Una mujer para los sábados

[A Woman for Saturdays]

(Panamerican Films, 1968) Prod/Dir/Scr: Manuel Zeceña Diéguez; Orig. Play: Federico Inclán; Photo: Juan Manuel Herrera; Theme Song: Arturo Castro; Prod Mgr: Manuel Zeceña Jr.; Film Ed: Alfredo Rosas Priego; Camera Op: Pedro Vázquez, Dioncio Juárez; Re-rec: Salvador Topete; Sound Ed: Abraham Cruz

CAST: Julio Alemán (Javier Lozano), Tere Velázquez (Gabriela Alarcón), Amedee Chabot (Luisa), Arturo Castro (Jacobo "Chicuco" Schneider), Velda González (Valeria, maid), Angel Cazarín (Pierre), Laura Nell [aka Anel] (Medea, maid), Pedro Vázquez (hotel manager)

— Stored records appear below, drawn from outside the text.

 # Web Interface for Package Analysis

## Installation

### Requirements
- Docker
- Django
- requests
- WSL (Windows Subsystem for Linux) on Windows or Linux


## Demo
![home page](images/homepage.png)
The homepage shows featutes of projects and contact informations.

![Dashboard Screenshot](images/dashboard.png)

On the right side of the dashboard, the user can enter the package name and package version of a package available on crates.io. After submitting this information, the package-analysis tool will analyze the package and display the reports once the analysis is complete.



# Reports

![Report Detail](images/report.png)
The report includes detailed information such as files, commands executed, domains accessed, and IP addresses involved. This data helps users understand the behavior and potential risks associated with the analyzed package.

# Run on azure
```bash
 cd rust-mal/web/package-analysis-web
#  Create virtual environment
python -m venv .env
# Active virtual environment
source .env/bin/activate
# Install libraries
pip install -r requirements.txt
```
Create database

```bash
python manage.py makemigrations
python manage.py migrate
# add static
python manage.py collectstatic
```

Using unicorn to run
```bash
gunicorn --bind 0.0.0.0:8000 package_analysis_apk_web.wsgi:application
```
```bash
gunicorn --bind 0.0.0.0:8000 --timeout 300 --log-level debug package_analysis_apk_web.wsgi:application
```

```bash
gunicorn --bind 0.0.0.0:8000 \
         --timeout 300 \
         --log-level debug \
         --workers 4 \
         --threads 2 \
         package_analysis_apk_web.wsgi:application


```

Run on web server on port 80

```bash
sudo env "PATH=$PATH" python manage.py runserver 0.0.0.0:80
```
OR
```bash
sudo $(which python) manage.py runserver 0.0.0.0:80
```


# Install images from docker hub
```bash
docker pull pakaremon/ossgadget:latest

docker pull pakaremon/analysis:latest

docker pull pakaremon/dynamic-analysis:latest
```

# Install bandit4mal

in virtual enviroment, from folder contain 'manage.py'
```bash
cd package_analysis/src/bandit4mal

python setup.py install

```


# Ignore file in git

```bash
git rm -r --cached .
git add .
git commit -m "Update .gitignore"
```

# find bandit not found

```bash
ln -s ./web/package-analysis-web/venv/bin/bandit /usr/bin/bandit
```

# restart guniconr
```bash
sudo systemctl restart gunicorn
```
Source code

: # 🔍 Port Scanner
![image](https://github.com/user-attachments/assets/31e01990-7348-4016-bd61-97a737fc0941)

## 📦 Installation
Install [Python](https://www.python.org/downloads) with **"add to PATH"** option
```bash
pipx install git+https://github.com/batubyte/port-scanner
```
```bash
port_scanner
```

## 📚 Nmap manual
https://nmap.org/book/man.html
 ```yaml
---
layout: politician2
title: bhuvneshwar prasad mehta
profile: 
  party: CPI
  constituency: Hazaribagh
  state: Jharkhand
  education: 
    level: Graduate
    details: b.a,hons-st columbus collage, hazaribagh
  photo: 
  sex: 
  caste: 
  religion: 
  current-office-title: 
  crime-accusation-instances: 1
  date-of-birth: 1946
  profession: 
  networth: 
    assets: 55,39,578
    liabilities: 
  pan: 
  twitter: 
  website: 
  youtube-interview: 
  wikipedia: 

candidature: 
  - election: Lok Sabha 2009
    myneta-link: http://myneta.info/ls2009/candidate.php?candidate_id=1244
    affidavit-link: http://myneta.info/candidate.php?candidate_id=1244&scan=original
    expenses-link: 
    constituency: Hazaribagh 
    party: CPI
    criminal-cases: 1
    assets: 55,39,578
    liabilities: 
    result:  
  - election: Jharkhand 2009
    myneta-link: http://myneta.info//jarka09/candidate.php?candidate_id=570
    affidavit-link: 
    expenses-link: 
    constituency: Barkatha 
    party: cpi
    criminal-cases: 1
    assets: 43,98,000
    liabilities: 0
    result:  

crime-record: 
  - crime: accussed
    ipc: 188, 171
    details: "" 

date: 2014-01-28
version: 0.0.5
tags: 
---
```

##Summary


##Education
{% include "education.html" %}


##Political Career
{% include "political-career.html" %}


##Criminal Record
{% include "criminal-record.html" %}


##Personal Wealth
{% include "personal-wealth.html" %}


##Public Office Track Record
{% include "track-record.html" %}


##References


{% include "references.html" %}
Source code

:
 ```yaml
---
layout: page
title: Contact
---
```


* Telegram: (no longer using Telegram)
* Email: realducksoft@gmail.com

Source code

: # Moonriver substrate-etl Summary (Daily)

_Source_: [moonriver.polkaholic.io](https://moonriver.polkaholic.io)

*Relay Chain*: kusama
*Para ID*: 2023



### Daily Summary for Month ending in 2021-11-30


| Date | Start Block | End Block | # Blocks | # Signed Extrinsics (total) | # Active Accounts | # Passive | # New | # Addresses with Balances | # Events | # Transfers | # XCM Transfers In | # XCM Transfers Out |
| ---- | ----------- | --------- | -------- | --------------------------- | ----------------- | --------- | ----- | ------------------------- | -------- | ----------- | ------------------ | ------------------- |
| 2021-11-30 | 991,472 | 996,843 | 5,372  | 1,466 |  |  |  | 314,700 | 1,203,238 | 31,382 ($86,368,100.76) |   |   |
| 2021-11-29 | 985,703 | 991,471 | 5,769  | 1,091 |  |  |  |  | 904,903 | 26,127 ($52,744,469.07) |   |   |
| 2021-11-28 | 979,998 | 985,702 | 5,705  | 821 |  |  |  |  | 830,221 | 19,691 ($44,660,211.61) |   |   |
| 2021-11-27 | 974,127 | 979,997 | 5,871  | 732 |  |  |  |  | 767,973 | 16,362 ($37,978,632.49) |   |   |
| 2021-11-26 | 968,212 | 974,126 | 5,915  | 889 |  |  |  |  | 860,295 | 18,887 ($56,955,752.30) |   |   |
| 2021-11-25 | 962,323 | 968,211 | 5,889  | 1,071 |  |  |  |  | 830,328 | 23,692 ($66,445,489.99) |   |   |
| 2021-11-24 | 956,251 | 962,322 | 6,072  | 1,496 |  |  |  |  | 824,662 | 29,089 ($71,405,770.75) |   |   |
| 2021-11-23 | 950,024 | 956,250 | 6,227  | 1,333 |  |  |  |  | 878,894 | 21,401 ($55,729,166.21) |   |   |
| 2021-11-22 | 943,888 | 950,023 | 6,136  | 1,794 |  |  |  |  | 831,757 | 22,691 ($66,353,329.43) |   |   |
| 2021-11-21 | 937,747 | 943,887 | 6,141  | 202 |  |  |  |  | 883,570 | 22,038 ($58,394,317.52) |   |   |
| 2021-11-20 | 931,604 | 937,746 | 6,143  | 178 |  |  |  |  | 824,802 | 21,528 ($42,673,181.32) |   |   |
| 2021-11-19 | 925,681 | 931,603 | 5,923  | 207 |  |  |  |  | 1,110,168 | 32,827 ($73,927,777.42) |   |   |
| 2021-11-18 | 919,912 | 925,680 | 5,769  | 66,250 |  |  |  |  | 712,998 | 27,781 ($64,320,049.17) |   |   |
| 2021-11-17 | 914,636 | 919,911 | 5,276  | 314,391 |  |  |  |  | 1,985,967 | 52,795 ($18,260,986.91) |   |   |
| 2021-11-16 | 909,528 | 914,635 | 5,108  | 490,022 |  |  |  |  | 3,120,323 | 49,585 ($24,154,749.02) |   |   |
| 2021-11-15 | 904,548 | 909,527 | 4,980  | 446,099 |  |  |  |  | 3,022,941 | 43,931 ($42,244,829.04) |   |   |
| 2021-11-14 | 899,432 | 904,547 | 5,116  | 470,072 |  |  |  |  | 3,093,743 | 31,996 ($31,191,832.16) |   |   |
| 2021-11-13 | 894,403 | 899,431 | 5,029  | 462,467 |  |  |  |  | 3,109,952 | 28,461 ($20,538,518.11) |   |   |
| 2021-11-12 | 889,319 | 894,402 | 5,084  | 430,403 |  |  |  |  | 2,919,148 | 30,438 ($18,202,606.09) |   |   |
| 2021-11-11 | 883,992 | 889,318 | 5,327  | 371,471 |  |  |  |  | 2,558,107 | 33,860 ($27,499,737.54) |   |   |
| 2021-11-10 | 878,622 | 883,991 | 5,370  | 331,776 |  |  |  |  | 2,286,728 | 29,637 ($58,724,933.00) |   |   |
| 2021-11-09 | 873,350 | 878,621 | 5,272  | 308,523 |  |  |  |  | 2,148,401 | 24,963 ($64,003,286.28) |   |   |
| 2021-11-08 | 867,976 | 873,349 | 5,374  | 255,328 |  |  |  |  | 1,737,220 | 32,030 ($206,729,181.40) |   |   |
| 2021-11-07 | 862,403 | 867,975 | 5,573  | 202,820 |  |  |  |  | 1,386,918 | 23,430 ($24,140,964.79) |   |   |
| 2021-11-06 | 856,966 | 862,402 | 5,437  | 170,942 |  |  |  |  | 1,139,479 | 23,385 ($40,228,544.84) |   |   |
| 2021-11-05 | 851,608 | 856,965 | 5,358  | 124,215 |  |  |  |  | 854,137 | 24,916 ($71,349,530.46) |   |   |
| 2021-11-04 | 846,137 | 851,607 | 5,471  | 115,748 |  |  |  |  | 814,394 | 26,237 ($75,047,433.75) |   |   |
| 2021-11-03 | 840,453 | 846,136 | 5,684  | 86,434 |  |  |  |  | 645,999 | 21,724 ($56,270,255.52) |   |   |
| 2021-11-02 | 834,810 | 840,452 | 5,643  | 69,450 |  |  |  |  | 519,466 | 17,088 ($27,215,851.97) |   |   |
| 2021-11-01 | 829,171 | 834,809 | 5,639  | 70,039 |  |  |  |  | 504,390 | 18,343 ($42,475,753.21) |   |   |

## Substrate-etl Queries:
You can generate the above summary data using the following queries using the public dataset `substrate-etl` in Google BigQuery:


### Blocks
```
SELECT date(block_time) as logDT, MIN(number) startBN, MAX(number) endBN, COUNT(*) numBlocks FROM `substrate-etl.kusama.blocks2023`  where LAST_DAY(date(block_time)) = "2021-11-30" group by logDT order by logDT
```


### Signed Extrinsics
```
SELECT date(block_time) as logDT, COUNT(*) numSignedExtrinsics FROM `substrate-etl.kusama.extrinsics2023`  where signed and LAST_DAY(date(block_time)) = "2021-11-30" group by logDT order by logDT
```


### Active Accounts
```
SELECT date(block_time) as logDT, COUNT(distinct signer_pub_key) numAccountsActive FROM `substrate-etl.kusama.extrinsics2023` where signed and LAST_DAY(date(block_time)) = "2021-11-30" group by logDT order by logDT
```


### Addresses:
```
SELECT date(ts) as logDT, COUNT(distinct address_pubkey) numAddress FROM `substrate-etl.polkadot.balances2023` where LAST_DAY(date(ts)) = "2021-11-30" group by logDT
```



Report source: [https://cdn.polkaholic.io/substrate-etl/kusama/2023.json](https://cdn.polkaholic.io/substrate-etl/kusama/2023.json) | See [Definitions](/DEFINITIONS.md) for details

NOTES: this adaptation of a stage play was shot on location in the Dominican Republic, but makes absolutely no use of "local color." Producer Manuel Zeceña Diéguez began making films in the early '60s outside Mexico--but using mostly Mexican casts and crews--probably for budgetary reasons. This film takes place almost entirely inside and on the grounds of a house and in and around the Hotel Embajador, and while these are satisfactory and attractive enough, the picture could have been made in literally any country.

Javier goes to meet Gabriela, with whom he has been corresponding romantically. They have fallen in love via long distance. He is surprised to discover that she is a young and attractive woman; likewise, she is shocked to discover that he is handsome. Luisa, Gabriela's friend, accidentally reveals the fact that Gabriela is a "kept woman," whose expenses are paid by Chicuco, a rich Jewish man who only visits her on Saturdays. Javier storms out, but love conquers all, and he comes back and marries Gabriela. They each confess that they were hoping to find a rich mate via correspondence, and now they have to find a way to survive. Chicuco, tipped off by Gabriela's maid, discovers Javier and withdraws his financial support.

Amedee as a brunette.  Not bad.

Javier gets a job selling life insurance, but the only rich man he knows is Chicuco (Javier says the insurance company is picky about their clients: they don't want poor people, sick people, or old people). Gabriela tries to convince Chicuco to buy an insurance policy in her favor, but Chicuco tricks Javier and gets him in trouble with his boss. Chicuco then proposes a menage a trois ("like in vaudeville"), where he will continue to support Gabriela but allow her to remain married to Javier; and if Javier objects, they just won't tell him!

Luisa, with the aid of dress designer Pierre, manages to attract Chicuco's attention, so he decides to make her his mistress as well. Javier displays singing talent and is hired by the swanky Hotel Embajador, at least partly through Chicuco's influence. The End.

Una mujer para los sábados is very obviously adapted from a play. Although Zeceña Diéguez tries to liven things up by having his characters walk around, even moving scenes outdoors in natural locations, he cannot disguise the fact that the picture is basically a string of long dialogue scenes between 2 or 3 people. The insurance-sale sequence is good example. It takes place outside of the Hotel Embajador, around the swimming pool. Javier and Gabriela come to see Chicuco; they sit around a table and talk. Javier calls his boss on the telephone and then leaves to see him. Gabriela and Chicuco stroll around the pool, sit down somewhere else, and talk. Gabriela gets a phone call telling her Javier has been hurt; she leaves. Chicuco runs into Pierre, they talk! The whole film is like this, with the exception of two interpolated songs near the end of the film (Javier sings one in the shower and one in front of some fountains). The fact that Una mujer para los sábados was shot entirely on location does not thing to hide its stage origins.

The acting isn't bad. Julio Alemán and Tere Velázquez have to struggle against their characters' innate unlikeability: Javier is sappy and inept, Gabriela is self-centered and self-pitying. Arturo Castro (who also wrote the theme song) was dealt a better hand by the script, since Chicuco is a more interesting character; however, Castro's attempt at a Jewish-Middle Eastern accent comes and goes. Amedee Chabot, wearing a brunette wig (probably to set her apart from the blonde Velázquez) is attractive and animated in a good supporting role. Her dialogue is dubbed, as usual, although one can see by her lip movements that she was speaking her lines in Spanish. Angel Cazarín is adequate as a stereotypical effeminate, French dress designer.

Una mujer para los sábados is basically harmless, but it does have an "adult" plot and dialogue and Zeceña Diéguez included a few mildly risqué shots to spice it up: there is no frontal nudity, but Amedee Chabot is seen nude from the waist up (from behind), and there is implied nudity of Velázquez and Alemán in a bedroom scene.

Not particularly good or bad, Una mujer para los sábados does at least give one some idea of what a light "sexy" stage comedy of the era would have been like.